As developments in structural biology evolve, scientists, researchers, and students continue to study and understand the complexities of protein structures. Prediction, visualization, and analysis of the protein structures can now be studied using animation sequences. Here are some steps on how to create protein structure animation:
- Download a tool designed for animated visualization, analysis, and drawing of protein structure and protein prediction. A number of molecular animation programs can be purchased or downloaded from the web for free. Different applications can provide ball and stick animations of molecular structures, virtual reality 3D animation, display molecular dynamics simulations, show an alpha helix, DNA and DNA polymerase, homeoboxes, beta sheet, etc. Such software is packed with tools for drawing, viewing, and structure manipulation among other tasks. Examples are Windows Protein Data Bank, Movie Mol, Visual Molecular Dynamics, Anthreprot, Storm, WinPep, and Protein Advisor.
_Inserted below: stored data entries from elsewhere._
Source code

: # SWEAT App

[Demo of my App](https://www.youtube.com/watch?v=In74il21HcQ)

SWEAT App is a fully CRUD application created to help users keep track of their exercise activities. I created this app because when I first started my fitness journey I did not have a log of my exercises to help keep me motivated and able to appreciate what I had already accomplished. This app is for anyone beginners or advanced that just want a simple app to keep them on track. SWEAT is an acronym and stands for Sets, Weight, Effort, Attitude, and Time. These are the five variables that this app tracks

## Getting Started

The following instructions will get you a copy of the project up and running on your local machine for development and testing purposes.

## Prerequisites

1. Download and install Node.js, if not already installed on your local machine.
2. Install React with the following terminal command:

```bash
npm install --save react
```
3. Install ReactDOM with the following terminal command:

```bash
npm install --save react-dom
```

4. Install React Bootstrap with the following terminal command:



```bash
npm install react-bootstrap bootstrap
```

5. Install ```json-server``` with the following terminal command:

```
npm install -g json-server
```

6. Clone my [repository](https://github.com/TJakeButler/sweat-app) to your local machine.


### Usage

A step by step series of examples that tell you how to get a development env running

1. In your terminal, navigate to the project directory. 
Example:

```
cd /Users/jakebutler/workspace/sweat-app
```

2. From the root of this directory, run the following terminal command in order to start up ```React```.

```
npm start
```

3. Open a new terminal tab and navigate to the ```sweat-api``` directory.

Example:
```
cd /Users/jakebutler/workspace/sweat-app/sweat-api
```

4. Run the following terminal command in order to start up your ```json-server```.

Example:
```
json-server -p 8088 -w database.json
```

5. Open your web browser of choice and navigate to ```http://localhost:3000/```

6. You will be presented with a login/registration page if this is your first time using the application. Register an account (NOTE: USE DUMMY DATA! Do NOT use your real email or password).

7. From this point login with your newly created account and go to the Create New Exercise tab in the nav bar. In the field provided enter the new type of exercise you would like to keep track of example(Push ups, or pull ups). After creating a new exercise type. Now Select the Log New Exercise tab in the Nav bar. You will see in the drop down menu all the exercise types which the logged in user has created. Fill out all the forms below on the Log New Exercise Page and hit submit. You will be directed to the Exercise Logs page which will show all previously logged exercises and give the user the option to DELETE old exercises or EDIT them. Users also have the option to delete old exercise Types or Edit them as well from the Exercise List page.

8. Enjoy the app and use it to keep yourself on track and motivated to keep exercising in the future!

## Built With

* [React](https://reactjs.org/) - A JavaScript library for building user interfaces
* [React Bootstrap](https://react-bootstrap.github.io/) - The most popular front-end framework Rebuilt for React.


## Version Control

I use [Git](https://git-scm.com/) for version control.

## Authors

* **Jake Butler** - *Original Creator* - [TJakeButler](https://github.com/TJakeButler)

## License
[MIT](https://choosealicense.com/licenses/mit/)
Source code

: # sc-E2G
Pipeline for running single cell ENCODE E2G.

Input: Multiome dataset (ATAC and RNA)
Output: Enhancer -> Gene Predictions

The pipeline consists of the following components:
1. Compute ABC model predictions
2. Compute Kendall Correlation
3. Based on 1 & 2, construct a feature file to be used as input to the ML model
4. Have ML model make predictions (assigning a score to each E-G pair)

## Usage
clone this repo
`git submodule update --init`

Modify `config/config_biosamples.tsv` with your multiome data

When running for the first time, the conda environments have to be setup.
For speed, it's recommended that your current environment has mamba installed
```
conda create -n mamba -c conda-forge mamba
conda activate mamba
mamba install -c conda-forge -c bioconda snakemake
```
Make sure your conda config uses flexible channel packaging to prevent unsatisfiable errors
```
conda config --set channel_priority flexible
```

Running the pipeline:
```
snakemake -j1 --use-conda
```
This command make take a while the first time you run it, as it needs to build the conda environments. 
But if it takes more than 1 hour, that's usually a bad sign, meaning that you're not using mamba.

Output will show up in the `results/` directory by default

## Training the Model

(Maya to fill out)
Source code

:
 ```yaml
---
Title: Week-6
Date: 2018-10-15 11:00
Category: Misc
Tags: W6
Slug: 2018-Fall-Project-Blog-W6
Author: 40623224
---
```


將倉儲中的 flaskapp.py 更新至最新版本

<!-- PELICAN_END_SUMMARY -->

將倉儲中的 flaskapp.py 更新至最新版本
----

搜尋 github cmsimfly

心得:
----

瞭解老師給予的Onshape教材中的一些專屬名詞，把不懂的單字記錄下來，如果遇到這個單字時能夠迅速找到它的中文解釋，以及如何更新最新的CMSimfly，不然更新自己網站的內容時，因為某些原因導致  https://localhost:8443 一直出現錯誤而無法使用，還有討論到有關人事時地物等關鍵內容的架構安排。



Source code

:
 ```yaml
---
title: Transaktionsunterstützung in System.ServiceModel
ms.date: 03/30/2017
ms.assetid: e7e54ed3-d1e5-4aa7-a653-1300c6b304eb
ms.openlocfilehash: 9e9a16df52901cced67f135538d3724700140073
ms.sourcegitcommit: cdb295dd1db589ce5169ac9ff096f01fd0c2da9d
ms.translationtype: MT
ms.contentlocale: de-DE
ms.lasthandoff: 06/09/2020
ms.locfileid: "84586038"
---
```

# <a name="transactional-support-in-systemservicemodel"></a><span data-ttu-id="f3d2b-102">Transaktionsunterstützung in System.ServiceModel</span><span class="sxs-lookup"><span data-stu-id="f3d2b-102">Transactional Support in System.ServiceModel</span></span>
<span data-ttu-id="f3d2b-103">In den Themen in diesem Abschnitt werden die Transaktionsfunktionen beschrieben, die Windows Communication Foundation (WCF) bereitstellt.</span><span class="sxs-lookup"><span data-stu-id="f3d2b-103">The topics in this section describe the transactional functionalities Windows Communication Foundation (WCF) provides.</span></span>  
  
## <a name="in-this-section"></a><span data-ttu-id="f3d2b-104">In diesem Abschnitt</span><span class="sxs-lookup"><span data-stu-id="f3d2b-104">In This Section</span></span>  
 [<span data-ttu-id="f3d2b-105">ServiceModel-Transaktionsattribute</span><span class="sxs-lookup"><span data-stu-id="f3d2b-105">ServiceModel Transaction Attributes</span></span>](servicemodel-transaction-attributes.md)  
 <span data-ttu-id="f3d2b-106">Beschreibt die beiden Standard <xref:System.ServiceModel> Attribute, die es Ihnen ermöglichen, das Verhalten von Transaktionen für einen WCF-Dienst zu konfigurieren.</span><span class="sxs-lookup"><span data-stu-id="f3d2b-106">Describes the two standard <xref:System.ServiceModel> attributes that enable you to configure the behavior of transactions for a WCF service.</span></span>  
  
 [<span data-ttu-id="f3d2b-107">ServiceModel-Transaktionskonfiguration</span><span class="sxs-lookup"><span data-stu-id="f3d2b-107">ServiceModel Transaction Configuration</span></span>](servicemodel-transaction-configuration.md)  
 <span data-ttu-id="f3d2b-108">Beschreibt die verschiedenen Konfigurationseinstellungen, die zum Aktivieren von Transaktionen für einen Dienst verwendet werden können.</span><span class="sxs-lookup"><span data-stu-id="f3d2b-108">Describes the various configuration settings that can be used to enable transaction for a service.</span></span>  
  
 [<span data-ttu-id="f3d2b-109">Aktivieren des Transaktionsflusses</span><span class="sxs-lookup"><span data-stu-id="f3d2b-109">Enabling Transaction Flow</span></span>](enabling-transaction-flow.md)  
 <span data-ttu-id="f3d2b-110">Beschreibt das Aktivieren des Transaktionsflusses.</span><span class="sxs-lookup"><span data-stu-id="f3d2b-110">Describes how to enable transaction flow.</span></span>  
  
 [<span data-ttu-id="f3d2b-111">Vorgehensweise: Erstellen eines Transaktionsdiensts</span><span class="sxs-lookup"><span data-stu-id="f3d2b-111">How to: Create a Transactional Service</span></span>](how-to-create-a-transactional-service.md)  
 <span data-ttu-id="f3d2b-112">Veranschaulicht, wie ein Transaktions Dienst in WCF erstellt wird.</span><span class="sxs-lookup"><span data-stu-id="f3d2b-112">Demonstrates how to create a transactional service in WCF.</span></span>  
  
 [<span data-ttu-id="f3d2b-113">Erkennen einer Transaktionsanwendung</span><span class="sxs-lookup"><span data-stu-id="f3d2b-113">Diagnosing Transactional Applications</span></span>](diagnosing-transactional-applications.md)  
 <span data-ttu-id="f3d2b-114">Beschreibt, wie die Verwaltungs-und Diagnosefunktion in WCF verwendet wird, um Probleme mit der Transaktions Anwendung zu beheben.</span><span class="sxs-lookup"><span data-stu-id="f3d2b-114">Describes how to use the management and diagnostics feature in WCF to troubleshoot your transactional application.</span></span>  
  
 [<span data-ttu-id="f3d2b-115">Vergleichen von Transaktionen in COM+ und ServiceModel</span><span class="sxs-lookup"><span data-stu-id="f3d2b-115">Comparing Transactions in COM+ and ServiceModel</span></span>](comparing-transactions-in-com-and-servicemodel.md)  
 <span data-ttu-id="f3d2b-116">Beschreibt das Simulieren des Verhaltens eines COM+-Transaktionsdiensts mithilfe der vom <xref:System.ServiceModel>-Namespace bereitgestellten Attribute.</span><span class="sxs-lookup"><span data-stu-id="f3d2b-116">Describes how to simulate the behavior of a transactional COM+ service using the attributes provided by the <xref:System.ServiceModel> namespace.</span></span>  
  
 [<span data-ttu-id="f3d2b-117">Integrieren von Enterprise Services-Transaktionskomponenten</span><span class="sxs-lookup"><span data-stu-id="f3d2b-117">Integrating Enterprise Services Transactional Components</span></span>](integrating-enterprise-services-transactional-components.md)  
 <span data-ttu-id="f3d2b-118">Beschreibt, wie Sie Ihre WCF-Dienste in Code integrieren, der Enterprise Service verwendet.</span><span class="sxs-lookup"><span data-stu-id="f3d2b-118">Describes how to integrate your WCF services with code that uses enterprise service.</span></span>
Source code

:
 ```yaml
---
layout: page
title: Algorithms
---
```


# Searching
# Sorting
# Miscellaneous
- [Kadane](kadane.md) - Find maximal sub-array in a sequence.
- Once the software is installed, follow tutorials prior to employing the utility. Be familiar with the available features to help you navigate easily. For instance, Protein Advisor, which is available for Macintosh computers, allows easy navigation and manipulation of all entries in the Protein Data Bank. It provides visualization of biomolecular structures using animation and stereo views. Special viewing capabilities are likewise featured. It also allows the user to find all atoms within a specified distance and can be manipulated with the logging window. Other capabilities include dragging residues on a sequence based structure; 3D structure comparison, which allows you to extract common substructures of proteins; 3D structure drawing that allows you to draw and label residues on bases and compounds, Id code search for specified structures, etc.
Proteins, being critical components of biological organisms, facilitate most of life’s functions. The study of protein structure and protein function is highly crucial to biochemistry, as well as to the biophysical, biotechnology, and pharmaceutical industries.